The HCC 110 includes an ESN (electronic serial number) 750, for example a Maxim Integrated DS2411. The WAND and collar system 100 may be used to provide sensors and communications capability to a fixed piece of equipment. A given WAND's 101 technology content, such as sensor suite, may be known by its manufacturer's product model number. As such, all WANDs 101 bearing the instant model number are expected to be the same. That is, the WANDs would be freely interchangeable. However the fixed equipment may be one of an unlimited number of otherwise identical units, and a supervisory system would need to know from which fixed piece of equipment data is being sent to or received from a WAND 101. The number in an ESN is deemed to be unique, and known to the supervisory system. In some embodiments the WAND 101 may be paired to a certain piece of fixed equipment by interrogating the HCC 110 through the CCC 135 communications link and asking the MCU 710 to report the serial number stored in its ESN 750.

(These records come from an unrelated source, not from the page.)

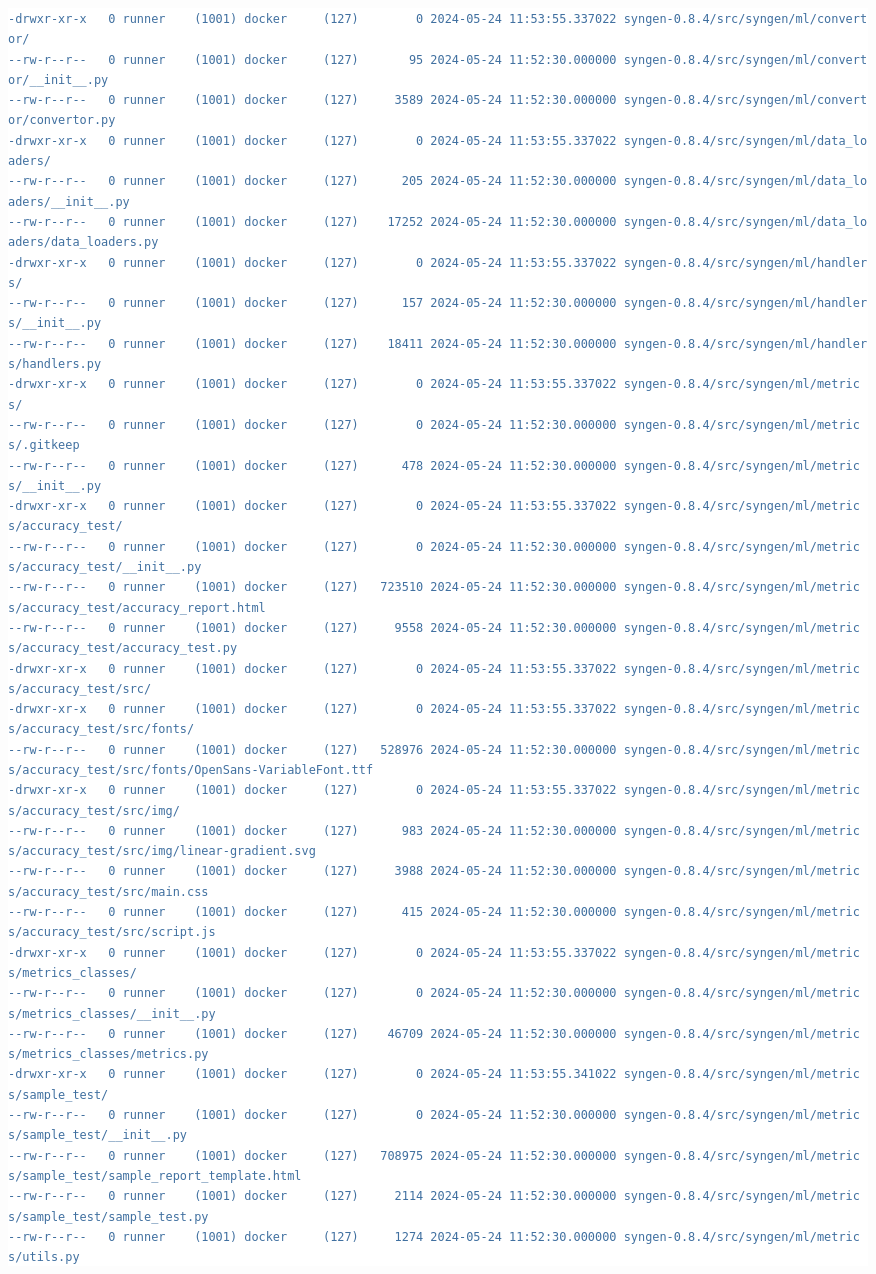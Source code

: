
 ```diff
-drwxr-xr-x   0 runner    (1001) docker     (127)        0 2024-05-24 11:53:55.337022 syngen-0.8.4/src/syngen/ml/convertor/
--rw-r--r--   0 runner    (1001) docker     (127)       95 2024-05-24 11:52:30.000000 syngen-0.8.4/src/syngen/ml/convertor/__init__.py
--rw-r--r--   0 runner    (1001) docker     (127)     3589 2024-05-24 11:52:30.000000 syngen-0.8.4/src/syngen/ml/convertor/convertor.py
-drwxr-xr-x   0 runner    (1001) docker     (127)        0 2024-05-24 11:53:55.337022 syngen-0.8.4/src/syngen/ml/data_loaders/
--rw-r--r--   0 runner    (1001) docker     (127)      205 2024-05-24 11:52:30.000000 syngen-0.8.4/src/syngen/ml/data_loaders/__init__.py
--rw-r--r--   0 runner    (1001) docker     (127)    17252 2024-05-24 11:52:30.000000 syngen-0.8.4/src/syngen/ml/data_loaders/data_loaders.py
-drwxr-xr-x   0 runner    (1001) docker     (127)        0 2024-05-24 11:53:55.337022 syngen-0.8.4/src/syngen/ml/handlers/
--rw-r--r--   0 runner    (1001) docker     (127)      157 2024-05-24 11:52:30.000000 syngen-0.8.4/src/syngen/ml/handlers/__init__.py
--rw-r--r--   0 runner    (1001) docker     (127)    18411 2024-05-24 11:52:30.000000 syngen-0.8.4/src/syngen/ml/handlers/handlers.py
-drwxr-xr-x   0 runner    (1001) docker     (127)        0 2024-05-24 11:53:55.337022 syngen-0.8.4/src/syngen/ml/metrics/
--rw-r--r--   0 runner    (1001) docker     (127)        0 2024-05-24 11:52:30.000000 syngen-0.8.4/src/syngen/ml/metrics/.gitkeep
--rw-r--r--   0 runner    (1001) docker     (127)      478 2024-05-24 11:52:30.000000 syngen-0.8.4/src/syngen/ml/metrics/__init__.py
-drwxr-xr-x   0 runner    (1001) docker     (127)        0 2024-05-24 11:53:55.337022 syngen-0.8.4/src/syngen/ml/metrics/accuracy_test/
--rw-r--r--   0 runner    (1001) docker     (127)        0 2024-05-24 11:52:30.000000 syngen-0.8.4/src/syngen/ml/metrics/accuracy_test/__init__.py
--rw-r--r--   0 runner    (1001) docker     (127)   723510 2024-05-24 11:52:30.000000 syngen-0.8.4/src/syngen/ml/metrics/accuracy_test/accuracy_report.html
--rw-r--r--   0 runner    (1001) docker     (127)     9558 2024-05-24 11:52:30.000000 syngen-0.8.4/src/syngen/ml/metrics/accuracy_test/accuracy_test.py
-drwxr-xr-x   0 runner    (1001) docker     (127)        0 2024-05-24 11:53:55.337022 syngen-0.8.4/src/syngen/ml/metrics/accuracy_test/src/
-drwxr-xr-x   0 runner    (1001) docker     (127)        0 2024-05-24 11:53:55.337022 syngen-0.8.4/src/syngen/ml/metrics/accuracy_test/src/fonts/
--rw-r--r--   0 runner    (1001) docker     (127)   528976 2024-05-24 11:52:30.000000 syngen-0.8.4/src/syngen/ml/metrics/accuracy_test/src/fonts/OpenSans-VariableFont.ttf
-drwxr-xr-x   0 runner    (1001) docker     (127)        0 2024-05-24 11:53:55.337022 syngen-0.8.4/src/syngen/ml/metrics/accuracy_test/src/img/
--rw-r--r--   0 runner    (1001) docker     (127)      983 2024-05-24 11:52:30.000000 syngen-0.8.4/src/syngen/ml/metrics/accuracy_test/src/img/linear-gradient.svg
--rw-r--r--   0 runner    (1001) docker     (127)     3988 2024-05-24 11:52:30.000000 syngen-0.8.4/src/syngen/ml/metrics/accuracy_test/src/main.css
--rw-r--r--   0 runner    (1001) docker     (127)      415 2024-05-24 11:52:30.000000 syngen-0.8.4/src/syngen/ml/metrics/accuracy_test/src/script.js
-drwxr-xr-x   0 runner    (1001) docker     (127)        0 2024-05-24 11:53:55.337022 syngen-0.8.4/src/syngen/ml/metrics/metrics_classes/
--rw-r--r--   0 runner    (1001) docker     (127)        0 2024-05-24 11:52:30.000000 syngen-0.8.4/src/syngen/ml/metrics/metrics_classes/__init__.py
--rw-r--r--   0 runner    (1001) docker     (127)    46709 2024-05-24 11:52:30.000000 syngen-0.8.4/src/syngen/ml/metrics/metrics_classes/metrics.py
-drwxr-xr-x   0 runner    (1001) docker     (127)        0 2024-05-24 11:53:55.341022 syngen-0.8.4/src/syngen/ml/metrics/sample_test/
--rw-r--r--   0 runner    (1001) docker     (127)        0 2024-05-24 11:52:30.000000 syngen-0.8.4/src/syngen/ml/metrics/sample_test/__init__.py
--rw-r--r--   0 runner    (1001) docker     (127)   708975 2024-05-24 11:52:30.000000 syngen-0.8.4/src/syngen/ml/metrics/sample_test/sample_report_template.html
--rw-r--r--   0 runner    (1001) docker     (127)     2114 2024-05-24 11:52:30.000000 syngen-0.8.4/src/syngen/ml/metrics/sample_test/sample_test.py
--rw-r--r--   0 runner    (1001) docker     (127)     1274 2024-05-24 11:52:30.000000 syngen-0.8.4/src/syngen/ml/metrics/utils.py
```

As mentioned hereinbefore, there may be electronics in the equipment including the collar 102. By way of example, we look at an ACE 180, an exemplary system within an aeroponic growth system. The ACE may be designed to make use of the water sensors of the WSE 150 and/or air sensors ASE 130. In addition the WAND 101 may provide communications capability via the Wi-Fi instantiated within the STA 140 subsystem of the WAND 101. The communications may be for the purpose of providing data to an external system or receiving commands from an external system. One of ordinary skill in the art will know of many other purposes, depending upon the fixed equipment and its purpose.

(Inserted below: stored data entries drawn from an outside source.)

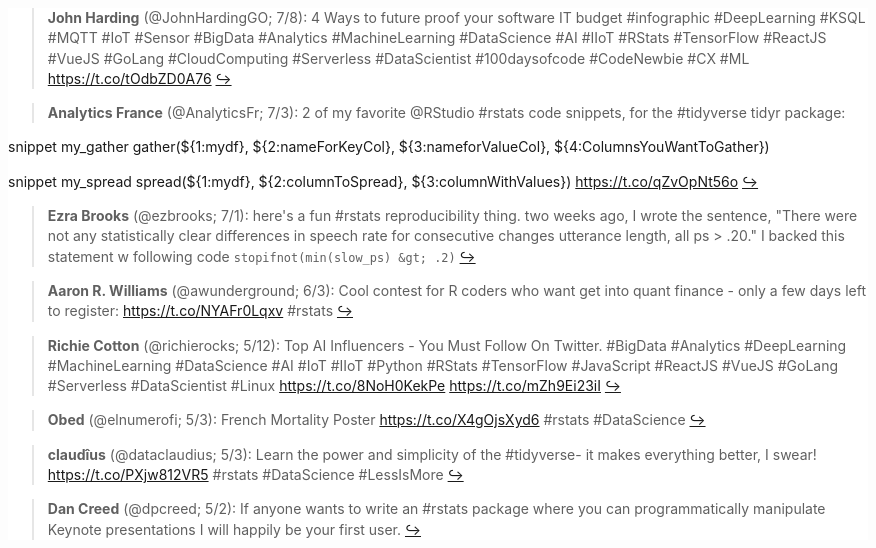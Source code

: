 > **John Harding** (@JohnHardingGO; 7/8): 4 Ways to future proof your software IT budget #infographic
#DeepLearning #KSQL #MQTT #IoT #Sensor #BigData #Analytics #MachineLearning #DataScience #AI #IIoT #RStats #TensorFlow #ReactJS #VueJS #GoLang #CloudComputing #Serverless #DataScientist #100daysofcode #CodeNewbie #CX #ML https://t.co/tOdbZD0A76  [&#8618;](https://twitter.com/dataandme/status/1078333372185817088)




> **Analytics France** (@AnalyticsFr; 7/3): 2 of my favorite @RStudio #rstats code snippets, for the #tidyverse tidyr package:
>
snippet my_gather
  gather(${1:mydf}, ${2:nameForKeyCol}, ${3:nameforValueCol}, ${4:ColumnsYouWantToGather})
>
snippet my_spread
  spread(${1:mydf}, ${2:columnToSpread}, ${3:columnWithValues}) https://t.co/qZvOpNt56o  [&#8618;](https://twitter.com/dataandme/status/1078304897722912768)




> **Ezra Brooks** (@ezbrooks; 7/1): here's a fun #rstats reproducibility thing. two weeks ago, I wrote the sentence, "There were not any statistically clear differences in speech rate for consecutive changes utterance length, all ps &gt; .20." I backed this statement w following code `stopifnot(min(slow_ps) &gt; .2)`  [&#8618;](https://twitter.com/dataandme/status/1078354577697787905)




> **Aaron R. Williams** (@awunderground; 6/3): Cool contest for R coders who want get into quant finance - only  a few days left to register:
https://t.co/NYAFr0Lqxv
#rstats  [&#8618;](https://twitter.com/dataandme/status/1078377110488694784)




> **Richie Cotton** (@richierocks; 5/12): Top AI Influencers - You Must Follow On Twitter. #BigData #Analytics #DeepLearning #MachineLearning #DataScience #AI #IoT #IIoT #Python #RStats #TensorFlow #JavaScript #ReactJS #VueJS #GoLang  #Serverless #DataScientist #Linux 
https://t.co/8NoH0KekPe https://t.co/mZh9Ei23iI  [&#8618;](https://twitter.com/dataandme/status/1078388819655868420)




> **Obed** (@elnumerofi; 5/3): French Mortality Poster https://t.co/X4gOjsXyd6 #rstats #DataScience  [&#8618;](https://twitter.com/dataandme/status/1078300865772113920)




> **claudîus** (@dataclaudius; 5/3): Learn the power and simplicity of the #tidyverse- it makes everything better, I swear! https://t.co/PXjw812VR5 #rstats #DataScience #LessIsMore  [&#8618;](https://twitter.com/dataandme/status/1078316845877395457)




> **Dan Creed** (@dpcreed; 5/2): If anyone wants to write an #rstats package where you can programmatically manipulate Keynote presentations I will happily be your first user.  [&#8618;](https://twitter.com/dataandme/status/1078382163081465857)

Per FIG. 8, an ACE 180 may communicate with the WAND 101 via the HCC 110 on an RS-485 bus 280. This and other signals may be passed through to the ACE 180 by the PTE 170, and power and other signals may be passed to the PTE 170 by the ACE 180. The ACE 180 may include an MCU 810, which includes a number of general purpose input/output (GPIO) pins 820. Some systems may include an ADC 830 to provide a digital version of analog signals connected to the ADC 830. In an aeroponic system the MCU 810 may provide signals to turn fans ON or OFF, as well as motor drivers, relays, and the like. In one embodiment the ACE 180 includes a variety of colored lights, wherein the MCU 810 may turn on a light of an appropriate color, for example green, yellow, or red and optionally a noise-producing device to provide a quick and easy status value to an observer. In some embodiments it is the ACE 180, likely being connected to grid power, which provides the 19 VDC input to the PTE 170.

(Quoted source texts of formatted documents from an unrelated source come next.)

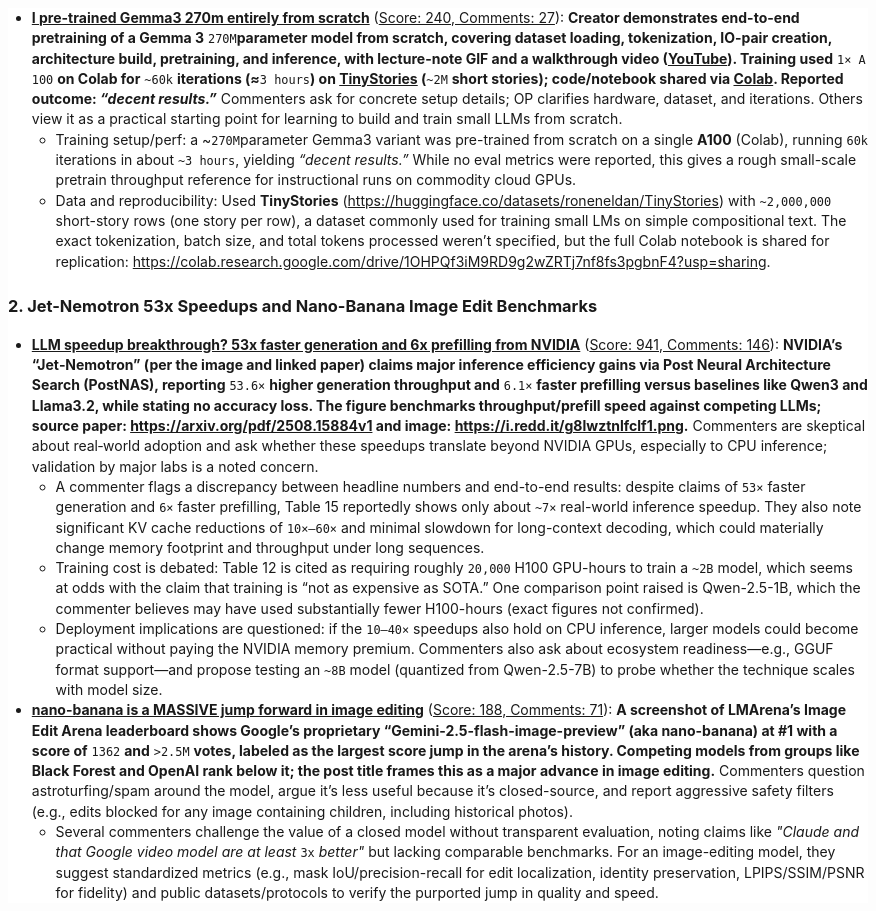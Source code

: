 - [**I pre-trained Gemma3 270m entirely from scratch**](https://www.reddit.com/r/LocalLLaMA/comments/1n0haub/i_pretrained_gemma3_270m_entirely_from_scratch/) ([Score: 240, Comments: 27](https://www.reddit.com/r/LocalLLaMA/comments/1n0haub/i_pretrained_gemma3_270m_entirely_from_scratch/)): **Creator demonstrates end-to-end pretraining of a Gemma 3** `270M`**parameter model from scratch, covering dataset loading, tokenization, IO-pair creation, architecture build, pretraining, and inference, with lecture-note GIF and a walkthrough video ([YouTube](https://youtu.be/bLDlwcl6hbA?si=1bxlObPOTw2n1TPB)). Training used** `1× A100` **on Colab for** `~60k` **iterations (≈**`3 hours`**) on [TinyStories](https://huggingface.co/datasets/roneneldan/TinyStories) (**`~2M` **short stories); code/notebook shared via [Colab](https://colab.research.google.com/drive/1OHPQf3iM9RD9g2wZRTj7nf8fs3pgbnF4?usp=sharing). Reported outcome: *“decent results.”*** Commenters ask for concrete setup details; OP clarifies hardware, dataset, and iterations. Others view it as a practical starting point for learning to build and train small LLMs from scratch.
    - Training setup/perf: a ~`270M`parameter Gemma3 variant was pre-trained from scratch on a single **A100** (Colab), running `60k` iterations in about `~3 hours`, yielding *“decent results.”* While no eval metrics were reported, this gives a rough small-scale pretrain throughput reference for instructional runs on commodity cloud GPUs.
    - Data and reproducibility: Used **TinyStories** (https://huggingface.co/datasets/roneneldan/TinyStories) with `~2,000,000` short-story rows (one story per row), a dataset commonly used for training small LMs on simple compositional text. The exact tokenization, batch size, and total tokens processed weren’t specified, but the full Colab notebook is shared for replication: https://colab.research.google.com/drive/1OHPQf3iM9RD9g2wZRTj7nf8fs3pgbnF4?usp=sharing.

### 2. Jet-Nemotron 53x Speedups and Nano-Banana Image Edit Benchmarks

- [**LLM speedup breakthrough? 53x faster generation and 6x prefilling from NVIDIA**](https://i.redd.it/g8lwztnlfclf1.png) ([Score: 941, Comments: 146](https://www.reddit.com/r/LocalLLaMA/comments/1n0iho2/llm_speedup_breakthrough_53x_faster_generation/)): **NVIDIA’s “Jet‑Nemotron” (per the image and linked paper) claims major inference efficiency gains via Post Neural Architecture Search (PostNAS), reporting** `53.6×` **higher generation throughput and** `6.1×` **faster prefilling versus baselines like Qwen3 and Llama3.2, while stating no accuracy loss. The figure benchmarks throughput/prefill speed against competing LLMs; source paper: https://arxiv.org/pdf/2508.15884v1 and image: https://i.redd.it/g8lwztnlfclf1.png.** Commenters are skeptical about real‑world adoption and ask whether these speedups translate beyond NVIDIA GPUs, especially to CPU inference; validation by major labs is a noted concern.
    - A commenter flags a discrepancy between headline numbers and end-to-end results: despite claims of `53×` faster generation and `6×` faster prefilling, Table 15 reportedly shows only about `~7×` real-world inference speedup. They also note significant KV cache reductions of `10×–60×` and minimal slowdown for long-context decoding, which could materially change memory footprint and throughput under long sequences.
    - Training cost is debated: Table 12 is cited as requiring roughly `20,000` H100 GPU-hours to train a `~2B` model, which seems at odds with the claim that training is “not as expensive as SOTA.” One comparison point raised is Qwen-2.5-1B, which the commenter believes may have used substantially fewer H100-hours (exact figures not confirmed).
    - Deployment implications are questioned: if the `10–40×` speedups also hold on CPU inference, larger models could become practical without paying the NVIDIA memory premium. Commenters also ask about ecosystem readiness—e.g., GGUF format support—and propose testing an `~8B` model (quantized from Qwen-2.5-7B) to probe whether the technique scales with model size.
- [**nano-banana is a MASSIVE jump forward in image editing**](https://i.redd.it/7kcykqmxnelf1.jpeg) ([Score: 188, Comments: 71](https://www.reddit.com/r/LocalLLaMA/comments/1n0tgrr/nanobanana_is_a_massive_jump_forward_in_image/)): **A screenshot of LMArena’s Image Edit Arena leaderboard shows Google’s proprietary “Gemini-2.5-flash-image-preview” (aka nano-banana) at #1 with a score of** `1362` **and** `>2.5M` **votes, labeled as the largest score jump in the arena’s history. Competing models from groups like Black Forest and OpenAI rank below it; the post title frames this as a major advance in image editing.** Commenters question astroturfing/spam around the model, argue it’s less useful because it’s closed-source, and report aggressive safety filters (e.g., edits blocked for any image containing children, including historical photos).
    - Several commenters challenge the value of a closed model without transparent evaluation, noting claims like *"Claude and that Google video model are at least* `3x` *better"* but lacking comparable benchmarks. For an image-editing model, they suggest standardized metrics (e.g., mask IoU/precision-recall for edit localization, identity preservation, LPIPS/SSIM/PSNR for fidelity) and public datasets/protocols to verify the purported jump in quality and speed.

The preceding description of the disclosed embodiments is provided to enable any person skilled in the art to make or use the present invention. Various modifications to these embodiments will be readily apparent to those skilled in the art, and the generic principles defined herein may be applied to other embodiments without departing from the spirit or scope of the invention. Thus, the present invention is not intended to be limited to the embodiments shown herein but is to be accorded the widest scope consistent with the following claims and the principles and novel features disclosed herein.

Claims

1. A wireless system gateway, comprising:

a removable WAND unit comprising a wireless communication device;

a collar for holding the WAND, wherein the WAND and the collar each have coils proximate to each other electronically coupled for providing power to the WAND and the exchange of data signals between the WAND and the collar.